While this case may seem, at first glance, to contradict Judge Coughenour's ruling in Linehan , Judge Robart explicitly limited this ruling to "the facts alleged in [Perry ] and the disclosure requirements of Section 1692g of the FDCPA." Id. at *8, n.4.
Although Mr. Williamson suggests that the original May 2017 summons and complaint in the state court action served as the "initial communication" for FDCPA purposes, the Court is skeptical. Dkt. # 14, 13-14; Dkt. # 15, ¶ 2. First, although the Ninth Circuit has not directly spoken on this issue, this Court notes that Congress has provided that summons and complaints "shall not be treated as an initial communication" for purposes of Section 1692g(a). 15 U.S.C. § 1692g(d). This indicates that Congress did not intend to treat state court complaints as initial communications.
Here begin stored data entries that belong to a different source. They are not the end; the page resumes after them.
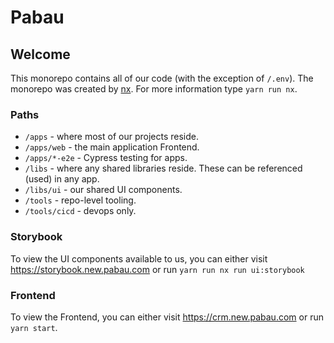 # Pabau

## Welcome

This monorepo contains all of our code (with the exception of `/.env`). The monorepo was created by [nx](https://nx.dev). For more information type `yarn run nx`.

### Paths
- `/apps` - where most of our projects reside.
- `/apps/web` - the main application Frontend.
- `/apps/*-e2e` - Cypress testing for apps.
- `/libs` - where any shared libraries reside. These can be referenced (used) in any app.
- `/libs/ui` - our shared UI components.
- `/tools` - repo-level tooling.
- `/tools/cicd` - devops only.

### Storybook
To view the UI components available to us, you can either visit https://storybook.new.pabau.com or run `yarn run nx run ui:storybook`

### Frontend
To view the Frontend, you can either visit https://crm.new.pabau.com or run `yarn start`.

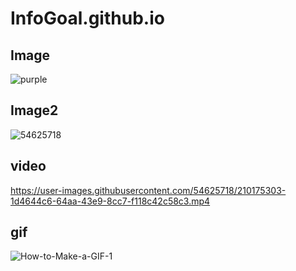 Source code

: # InfoGoal.github.io


## Image
<img src="https://p.ipic.vip/4fw1p0.jpeg" alt="purple">


## Image2
![54625718](https://user-images.githubusercontent.com/54625718/210175231-165b392c-19c5-43fd-9da0-e9c81c1f9cff.png)

## video
https://user-images.githubusercontent.com/54625718/210175303-1d4644c6-64aa-43e9-8cc7-f118c42c58c3.mp4


## gif
![How-to-Make-a-GIF-1](https://user-images.githubusercontent.com/54625718/210175508-7c9659f0-0251-4efd-a685-7d9272b9a615.gif)

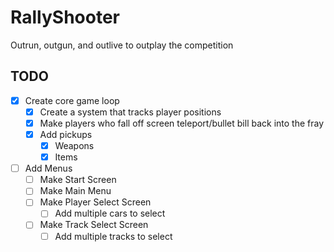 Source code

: # RallyShooter
Outrun, outgun, and outlive to outplay the competition

## TODO
- [x] Create core game loop
  - [x] Create a system that tracks player positions
  - [x] Make players who fall off screen teleport/bullet bill back into the fray
  - [x] Add pickups
    - [x] Weapons
    - [x] Items
- [ ] Add Menus
  - [ ] Make Start Screen
  - [ ] Make Main Menu
  - [ ] Make Player Select Screen
    - [ ] Add multiple cars to select
  - [ ] Make Track Select Screen
    - [ ] Add multiple tracks to select
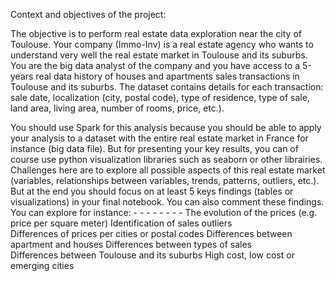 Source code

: Context and objectives of the project:

The objective is to perform real estate data exploration near the city of Toulouse. 
Your company (Immo-Inv) is a real estate agency who wants to understand very 
well the real estate market in Toulouse and its suburbs. You are the big data 
analyst of the company and you have access to a 5-years real data history of 
houses and apartments sales transactions in Toulouse and its suburbs. The 
dataset contains details for each transaction: sale date, localization (city, postal 
code), type of residence, type of sale, land area, living area, number of rooms, 
price, etc.). 


You should use Spark for this analysis because you should be able to apply your 
analysis to a dataset with the entire real estate market in France for instance (big 
data file).  But for presenting your key results, you can of course use python 
visualization libraries such as seaborn or other librairies. 
Challenges here are to explore all possible aspects of this real estate market 
(variables, relationships between variables, trends, patterns, outliers, etc.). But 
at the end you should focus on at least 5 keys findings (tables or visualizations) 
in your final notebook. You can also comment these findings. You can explore 
for instance: - - - - - - - - 
The evolution of the prices (e.g. price per square meter) 
Identification of sales outliers  
Differences of prices per cities or postal codes 
Differences between apartment and houses 
Differences between types of sales  
Differences between Toulouse and its suburbs 
High cost, low cost or emerging cities 
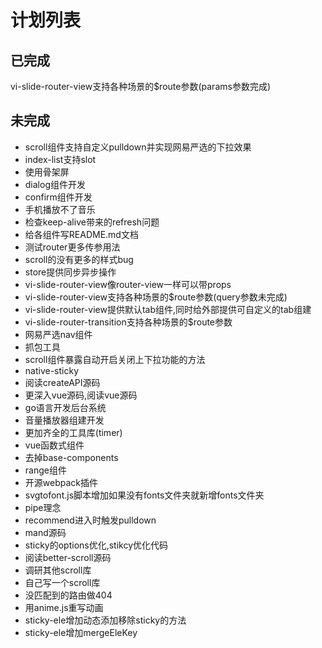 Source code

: # 计划列表

## 已完成
  vi-slide-router-view支持各种场景的$route参数(params参数完成)
## 未完成
- scroll组件支持自定义pulldown并实现网易严选的下拉效果
- index-list支持slot
- 使用骨架屏
- dialog组件开发
- confirm组件开发
- 手机播放不了音乐
- 检查keep-alive带来的refresh问题
- 给各组件写README.md文档
- 测试router更多传参用法
- scroll的没有更多的样式bug
- store提供同步异步操作
- vi-slide-router-view像router-view一样可以带props
- vi-slide-router-view支持各种场景的$route参数(query参数未完成)
- vi-slide-router-view提供默认tab组件,同时给外部提供可自定义的tab组建
- vi-slide-router-transition支持各种场景的$route参数
- 网易严选nav组件
- 抓包工具
- scroll组件暴露自动开启关闭上下拉功能的方法
- native-sticky
- 阅读createAPI源码
- 更深入vue源码,阅读vue源码
- go语言开发后台系统
- 音量播放器组建开发
- 更加齐全的工具库(timer)
- vue函数式组件
- 去掉base-components
- range组件
- 开源webpack插件
- svgtofont.js脚本增加如果没有fonts文件夹就新增fonts文件夹
- pipe理念
- recommend进入时触发pulldown
- mand源码
- sticky的options优化,stikcy优化代码
- 阅读better-scroll源码
- 调研其他scroll库
- 自己写一个scroll库
- 没匹配到的路由做404
- 用anime.js重写动画
- sticky-ele增加动态添加移除sticky的方法
- sticky-ele增加mergeEleKey
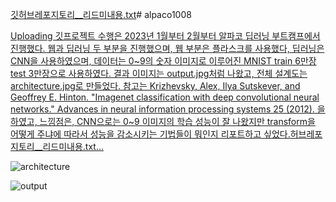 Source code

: [깃허브레포지토리__리드미내용.txt](https://github.com/user-attachments/files/17286595/__.txt)# alpaco1008

 [Uploading 깃프로젝트 수행은 2023년 1월부터 2월부터 알파코 딥러닝 부트캠프에서 진행했다. 웹과 딥러닝 두 부분을 진행했으며, 웹 부분은 플라스크를 사용했다, 딥러닝은 CNN을 사용하였으며, 데이터는 0~9의 숫자 이미지로 이루어진 MNIST train 6만장 test 3만장으로 사용하였다. 결과 이미지는 output.jpg처럼 나왔고, 전체 설계도는 architecture.jpg로 만들었다. 참고는 Krizhevsky, Alex, Ilya Sutskever, and Geoffrey E. Hinton. "Imagenet classification with deep convolutional neural networks." Advances in neural information processing systems 25 (2012). 을 하였고, 느낌점은, CNN으로는 0~9 이미지의 학습 성능이 잘 나왔지만 transform을 어떻게 주냐에 따라서 성능을 감소시키는 기법들이 뭐인지 리포트하고 싶었다.허브레포지토리__리드미내용.txt…]()

![architecture](https://github.com/user-attachments/assets/d1a37886-325a-49e7-a54f-fe1abd8e679d)


![output](https://github.com/user-attachments/assets/f8156c0a-8271-45ab-b9ce-2a6b6e34806b)
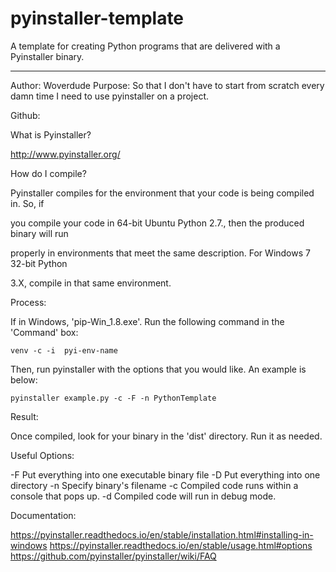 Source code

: # pyinstaller-template
A template for creating Python programs that are delivered with a Pyinstaller binary.

--------------------------------------------------------------------------------------

Author: Woverdude
Purpose: So that I don't have to start from scratch every damn time I need to use pyinstaller on a project.

Github:

What is Pyinstaller?

http://www.pyinstaller.org/

How do I compile?

Pyinstaller compiles for the environment that your code is being compiled in. So, if 

you compile your code in 64-bit Ubuntu Python 2.7., then the produced binary will run 

properly in environments that meet the same description. For Windows 7 32-bit Python 

3.X, compile in that same environment.

Process:

If in Windows, 'pip-Win_1.8.exe'. Run the following command in the 'Command' box:

	venv -c -i  pyi-env-name 

Then, run pyinstaller with the options that you would like. An example is below:

	pyinstaller example.py -c -F -n PythonTemplate

Result:

Once compiled, look for your binary in the 'dist' directory. Run it as needed.

Useful Options:

-F Put everything into one executable binary file
-D Put everything into one directory
-n Specify binary's filename
-c Compiled code runs within a console that pops up.
-d Compiled code will run in debug mode.

Documentation:

https://pyinstaller.readthedocs.io/en/stable/installation.html#installing-in-windows
https://pyinstaller.readthedocs.io/en/stable/usage.html#options
https://github.com/pyinstaller/pyinstaller/wiki/FAQ
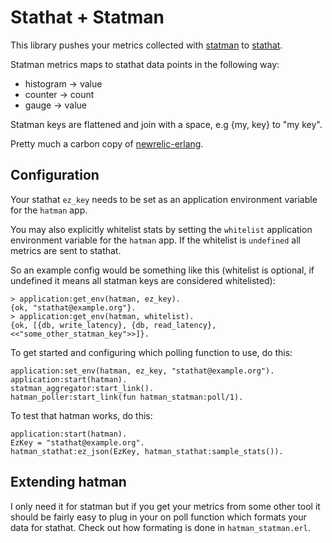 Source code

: # Stathat + Statman

This library pushes your metrics collected with
[statman](https://github.com/knutin/statman) to [stathat](http://www.stathat.com).

Statman metrics maps to stathat data points in the following way:

 * histogram -> value
 * counter   -> count
 * gauge     -> value

Statman keys are flattened and join with a space, e.g {my, key} to "my key".

Pretty much a carbon copy of [newrelic-erlang](https://github.com/wooga/newrelic-erlang).

## Configuration

Your stathat `ez_key` needs to be set as an application
environment variable for the `hatman` app.

You may also explicitly whitelist stats by setting the `whitelist`
application environment variable for the `hatman` app. If the whitelist
is `undefined` all metrics are sent to stathat.

So an example config would be something like this (whitelist is optional, if
undefined it means all statman keys are considered whitelisted):

    > application:get_env(hatman, ez_key).
    {ok, "stathat@example.org"}.
    > application:get_env(hatman, whitelist).
    {ok, [{db, write_latency}, {db, read_latency}, <<"some_other_statman_key">>]}.


To get started and configuring which polling function to use, do this:

    application:set_env(hatman, ez_key, "stathat@example.org").
    application:start(hatman).
    statman_aggregator:start_link().
    hatman_poller:start_link(fun hatman_statman:poll/1).

To test that hatman works, do this:

    application:start(hatman).
    EzKey = "stathat@example.org".
    hatman_stathat:ez_json(EzKey, hatman_stathat:sample_stats()).


## Extending hatman

I only need it for statman but if you get your metrics from some other tool it
should be fairly easy to plug in your on poll function which formats your data
for stathat. Check out how formating is done in `hatman_statman.erl`.
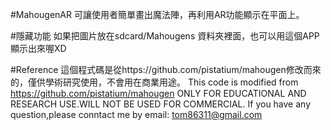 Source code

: #MahougenAR
  可讓使用者簡單畫出魔法陣，再利用AR功能顯示在平面上。



#隱藏功能
  如果把圖片放在sdcard/Mahougens 資料夾裡面，也可以用這個APP顯示出來喔XD
  
#Reference
  這個程式碼是從https://github.com/pistatium/mahougen修改而來的，僅供學術研究使用，不會用在商業用途。
  This code is modified from https://github.com/pistatium/mahougen
  ONLY FOR EDUCATIONAL AND RESEARCH USE.WILL NOT BE USED FOR COMMERCIAL.
  If you have any question,please conntact me by email:
  tom86311@gmail.com
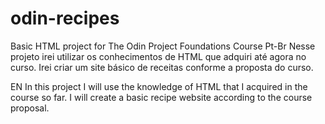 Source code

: # odin-recipes
Basic HTML project for The Odin Project Foundations Course
Pt-Br
Nesse projeto irei utilizar os conhecimentos de HTML que adquiri até agora no curso. Irei criar um site básico de receitas conforme a proposta do curso.

EN
In this project I will use the knowledge of HTML that I acquired in the course so far. I will create a basic recipe website according to the course proposal. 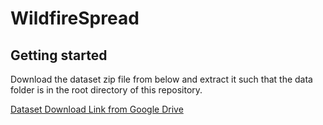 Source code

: # WildfireSpread



## Getting started

Download the dataset zip file from below and extract it such that the data folder is in the root directory of this repository.

[Dataset Download Link from Google Drive](https://drive.google.com/file/d/1ZFSdHuDV3t-Lowy5aY8xcXNjBn2iqPyM/view?usp=drive_link)




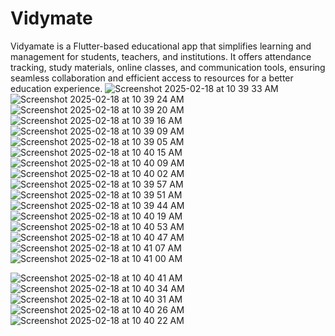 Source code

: # Vidymate
Vidyamate is a Flutter-based educational app that simplifies learning and management for students, teachers, and institutions. It offers attendance tracking, study materials, online classes, and communication tools, ensuring seamless collaboration and efficient access to resources for a better education experience.
![Screenshot 2025-02-18 at 10 39 33 AM](https://github.com/user-attachments/assets/6f37c395-9a29-4d3c-938b-f32003b3986a)
![Screenshot 2025-02-18 at 10 39 24 AM](https://github.com/user-attachments/assets/789ffb59-4e1a-4f68-8c0a-9261bc9f96c0)
![Screenshot 2025-02-18 at 10 39 20 AM](https://github.com/user-attachments/assets/00438a2e-8af9-4322-98f0-2f784605dbe1)
![Screenshot 2025-02-18 at 10 39 16 AM](https://github.com/user-attachments/assets/1028d320-d5f5-4ab2-bfea-029763c5064f)
![Screenshot 2025-02-18 at 10 39 09 AM](https://github.com/user-attachments/assets/34b4ea2a-d53a-4894-8c7d-07bb186ce502)
![Screenshot 2025-02-18 at 10 39 05 AM](https://github.com/user-attachments/assets/24829e45-2a27-4ff1-9690-ff64f2560103)
![Screenshot 2025-02-18 at 10 40 15 AM](https://github.com/user-attachments/assets/40825ea6-2dac-410c-953e-6a52407b6c51)
![Screenshot 2025-02-18 at 10 40 09 AM](https://github.com/user-attachments/assets/0d508d94-50b5-4b62-8fc4-2e5b520d0a87)
![Screenshot 2025-02-18 at 10 40 02 AM](https://github.com/user-attachments/assets/e3f1b6e0-c838-4ba6-9b5f-ddcc75067899)
![Screenshot 2025-02-18 at 10 39 57 AM](https://github.com/user-attachments/assets/eeaeae22-53bf-4ed0-adbd-9b1434ec2729)
![Screenshot 2025-02-18 at 10 39 51 AM](https://github.com/user-attachments/assets/2cb57dc5-5011-4349-a9b5-2b4e0d825458)
![Screenshot 2025-02-18 at 10 39 44 AM](https://github.com/user-attachments/assets/fcff8cc3-9bbb-4fc8-b38e-9681d89a6cf4)
![Screenshot 2025-02-18 at 10 40 19 AM](https://github.com/user-attachments/assets/eb2c75a8-2bb3-4c98-8142-90393f6b554c)![Screenshot 2025-02-18 at 10 40 53 AM](https://github.com/user-attachments/assets/a40c535c-19be-4829-8f2c-c89ac82959a9)
![Screenshot 2025-02-18 at 10 40 47 AM](https://github.com/user-attachments/assets/d1b0ffe8-25cf-4619-a7e8-04b2065adf83)![Screenshot 2025-02-18 at 10 41 07 AM](https://github.com/user-attachments/assets/a0bb860f-6f13-4c71-bef4-114ba23da83b)
![Screenshot 2025-02-18 at 10 41 00 AM](https://github.com/user-attachments/assets/97aa4565-b50b-442a-9c99-ce15a9866860)

![Screenshot 2025-02-18 at 10 40 41 AM](https://github.com/user-attachments/assets/e17bfe5b-18b3-4c38-aa83-7b8792ce2688)
![Screenshot 2025-02-18 at 10 40 34 AM](https://github.com/user-attachments/assets/a3e2cb07-9083-43d3-a01b-fd7c4852f8ce)
![Screenshot 2025-02-18 at 10 40 31 AM](https://github.com/user-attachments/assets/8e73a821-1402-40ee-a595-c9878ada579d)
![Screenshot 2025-02-18 at 10 40 26 AM](https://github.com/user-attachments/assets/2c207e40-cf04-4415-ae8e-59fc6f9cfb11)
![Screenshot 2025-02-18 at 10 40 22 AM](https://github.com/user-attachments/assets/143d10e1-b4f4-4b3a-a3c0-68b44e304d7d)

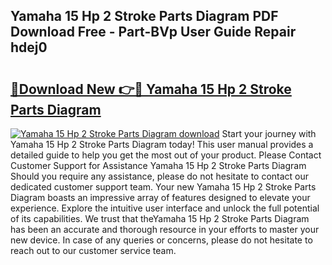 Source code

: ## Yamaha 15 Hp 2 Stroke Parts Diagram PDF Download Free - Part-BVp User Guide Repair hdej0

# <h2><a href="http://dfscqw.blite.top/?on=Yamaha+15+Hp+2+Stroke+Parts+Diagram">🔗Download New 👉🔴 Yamaha 15 Hp 2 Stroke Parts Diagram</a></h2>

[![Yamaha 15 Hp 2 Stroke Parts Diagram download](https://i.imgur.com/lujVjoI.png)](http://dfscqw.blite.top/?on=Yamaha+15+Hp+2+Stroke+Parts+Diagram)
Start your journey with Yamaha 15 Hp 2 Stroke Parts Diagram today! This user manual provides a detailed guide to help you get the most out of your product. Please Contact Customer Support for Assistance Yamaha 15 Hp 2 Stroke Parts Diagram Should you require any assistance, please do not hesitate to contact our dedicated customer support team. Your new Yamaha 15 Hp 2 Stroke Parts Diagram boasts an impressive array of features designed to elevate your experience. Explore the intuitive user interface and unlock the full potential of its capabilities. We trust that theYamaha 15 Hp 2 Stroke Parts Diagram has been an accurate and thorough resource in your efforts to master your new device. In case of any queries or concerns, please do not hesitate to reach out to our customer service team.

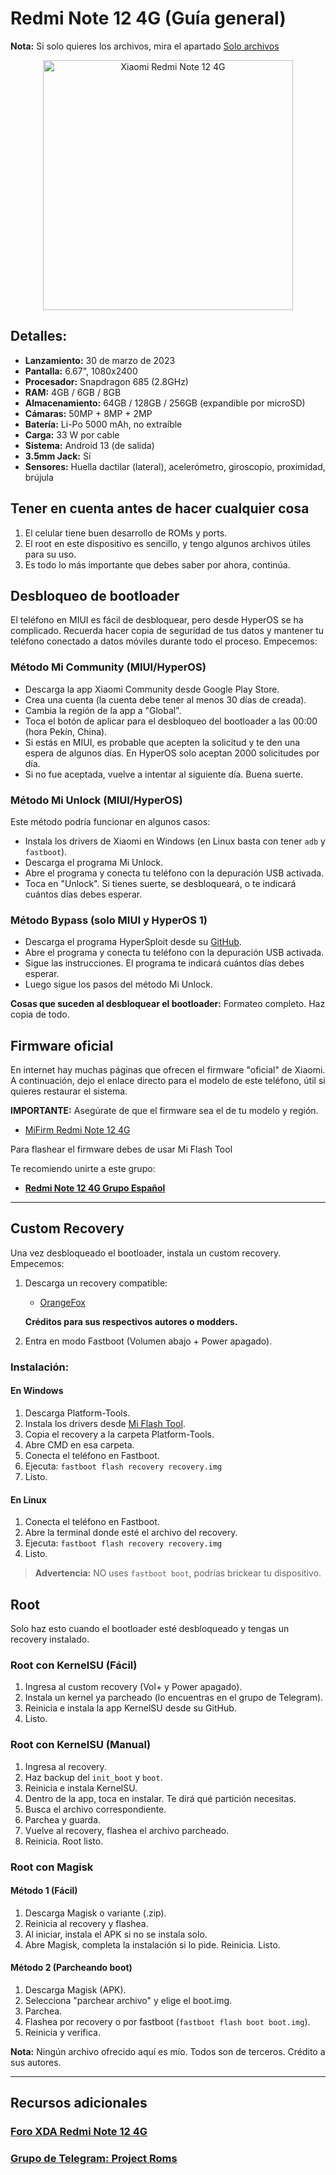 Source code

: # Redmi Note 12 4G (Guía general)

**Nota:** Si solo quieres los archivos, mira el apartado [Solo archivos](https://github.com/Andreslan327/LanDroid/blob/main/Dispositivos/Xiaomi/Redmi%20Note%2012%204G/Solo%20archivos%20Redmi%20Note%2012%20Pro.md)

<p align="center">
  <img src="https://fdn2.gsmarena.com/vv/pics/xiaomi/redmi-note-12-4g-1.jpg" alt="Xiaomi Redmi Note 12 4G" width="400"/>
</p>

## Detalles:

* **Lanzamiento:** 30 de marzo de 2023
* **Pantalla:** 6.67", 1080x2400
* **Procesador:** Snapdragon 685 (2.8GHz)
* **RAM:** 4GB / 6GB / 8GB
* **Almacenamiento:** 64GB / 128GB / 256GB (expandible por microSD)
* **Cámaras:** 50MP + 8MP + 2MP
* **Batería:** Li-Po 5000 mAh, no extraíble
* **Carga:** 33 W por cable
* **Sistema:** Android 13 (de salida)
* **3.5mm Jack:** Sí
* **Sensores:** Huella dactilar (lateral), acelerómetro, giroscopio, proximidad, brújula

## Tener en cuenta antes de hacer cualquier cosa

1. El celular tiene buen desarrollo de ROMs y ports.
2. El root en este dispositivo es sencillo, y tengo algunos archivos útiles para su uso.
3. Es todo lo más importante que debes saber por ahora, continúa.

## Desbloqueo de bootloader

El teléfono en MIUI es fácil de desbloquear, pero desde HyperOS se ha complicado. Recuerda hacer copia de seguridad de tus datos y mantener tu teléfono conectado a datos móviles durante todo el proceso. Empecemos:

### Método Mi Community (MIUI/HyperOS)

* Descarga la app Xiaomi Community desde Google Play Store.
* Crea una cuenta (la cuenta debe tener al menos 30 días de creada).
* Cambia la región de la app a "Global".
* Toca el botón de aplicar para el desbloqueo del bootloader a las 00:00 (hora Pekín, China).
* Si estás en MIUI, es probable que acepten la solicitud y te den una espera de algunos días. En HyperOS solo aceptan 2000 solicitudes por día.
* Si no fue aceptada, vuelve a intentar al siguiente día. Buena suerte.

### Método Mi Unlock (MIUI/HyperOS)

Este método podría funcionar en algunos casos:

* Instala los drivers de Xiaomi en Windows (en Linux basta con tener `adb` y `fastboot`).
* Descarga el programa Mi Unlock.
* Abre el programa y conecta tu teléfono con la depuración USB activada.
* Toca en "Unlock". Si tienes suerte, se desbloqueará, o te indicará cuántos días debes esperar.

### Método Bypass (solo MIUI y HyperOS 1)

* Descarga el programa HyperSploit desde su [GitHub](https://github.com/TheAirBlow/HyperSploit).
* Abre el programa y conecta tu teléfono con la depuración USB activada.
* Sigue las instrucciones. El programa te indicará cuántos días debes esperar.
* Luego sigue los pasos del método Mi Unlock.

**Cosas que suceden al desbloquear el bootloader:** Formateo completo. Haz copia de todo.

## Firmware oficial

En internet hay muchas páginas que ofrecen el firmware "oficial" de Xiaomi. A continuación, dejo el enlace directo para el modelo de este teléfono, útil si quieres restaurar el sistema.

**IMPORTANTE:** Asegúrate de que el firmware sea el de tu modelo y región.

* [MiFirm Redmi Note 12 4G](https://mifirm.net/model/tapas.ttt#global)

Para flashear el firmware debes de usar Mi Flash Tool

Te recomiendo unirte a este grupo:

* **[Redmi Note 12 4G Grupo Español](https://t.me/RedmiNote124GNFC)**

---

## Custom Recovery

Una vez desbloqueado el bootloader, instala un custom recovery. Empecemos:

1. Descarga un recovery compatible:

   * [OrangeFox](https://orangefox.download/device/65a5a3287ac2a93129dc9543)

   **Créditos para sus respectivos autores o modders.**

2. Entra en modo Fastboot (Volumen abajo + Power apagado).

### Instalación:

#### En Windows

1. Descarga Platform-Tools.
2. Instala los drivers desde [Mi Flash Tool](https://xiaomiflashtool.com/download/xiaomi-flash-tool-20220507).
3. Copia el recovery a la carpeta Platform-Tools.
4. Abre CMD en esa carpeta.
5. Conecta el teléfono en Fastboot.
6. Ejecuta: `fastboot flash recovery recovery.img`
7. Listo.

#### En Linux

1. Conecta el teléfono en Fastboot.
2. Abre la terminal donde esté el archivo del recovery.
3. Ejecuta: `fastboot flash recovery recovery.img`
4. Listo.

> **Advertencia:** NO uses `fastboot boot`, podrías brickear tu dispositivo.

## Root

Solo haz esto cuando el bootloader esté desbloqueado y tengas un recovery instalado.

### Root con KernelSU (Fácil)

1. Ingresa al custom recovery (Vol+ y Power apagado).
2. Instala un kernel ya parcheado (lo encuentras en el grupo de Telegram).
3. Reinicia e instala la app KernelSU desde su GitHub.
4. Listo.

### Root con KernelSU (Manual)

1. Ingresa al recovery.
2. Haz backup del `init_boot` y `boot`.
3. Reinicia e instala KernelSU.
4. Dentro de la app, toca en instalar. Te dirá qué partición necesitas.
5. Busca el archivo correspondiente.
6. Parchea y guarda.
7. Vuelve al recovery, flashea el archivo parcheado.
8. Reinicia. Root listo.

### Root con Magisk

#### Método 1 (Fácil)

1. Descarga Magisk o variante (.zip).
2. Reinicia al recovery y flashea.
3. Al iniciar, instala el APK si no se instala solo.
4. Abre Magisk, completa la instalación si lo pide. Reinicia. Listo.

#### Método 2 (Parcheando boot)

1. Descarga Magisk (APK).
2. Selecciona "parchear archivo" y elige el boot.img.
3. Parchea.
4. Flashea por recovery o por fastboot (`fastboot flash boot boot.img`).
5. Reinicia y verifica.

**Nota:** Ningún archivo ofrecido aquí es mío. Todos son de terceros. Crédito a sus autores.

---

## Recursos adicionales

### [Foro XDA Redmi Note 12 4G](https://xdaforums.com/f/redmi-note-12-4g.12753/)
### [Grupo de Telegram: Project Roms](https://t.me/projectroms)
Although this subsection does not specifically apply itself to Section 1692e(11), the Court sees little reason to believe that this construction would not apply elsewhere in the act, especially because Section 1692e(11) explicitly provides that it "shall not apply to a formal pleading made in connection with a legal action." 15 U.S.C. § 1692e(11) ; see also Fimbres v. Casebolt, Germaine & Schenk, PLC , 2:06-CV-2402-HRH, 2006 WL 8440295, at *4 (D. Ariz. Nov. 21, 2006) (holding that "a summons and complaint are not an initial communication for purposes of the FDCPA"). Second, even if this Court treated the summons and complaint as an "initial communication," it would not change the result, as the summons and complaint also did not contain the requisite disclosure under Section 1692e(11) that it was a communication from a debt collector. The first time Defendants identified themselves as the "debt collectors" they now admit to being was the October 9, 2017 letter and Validation Notice.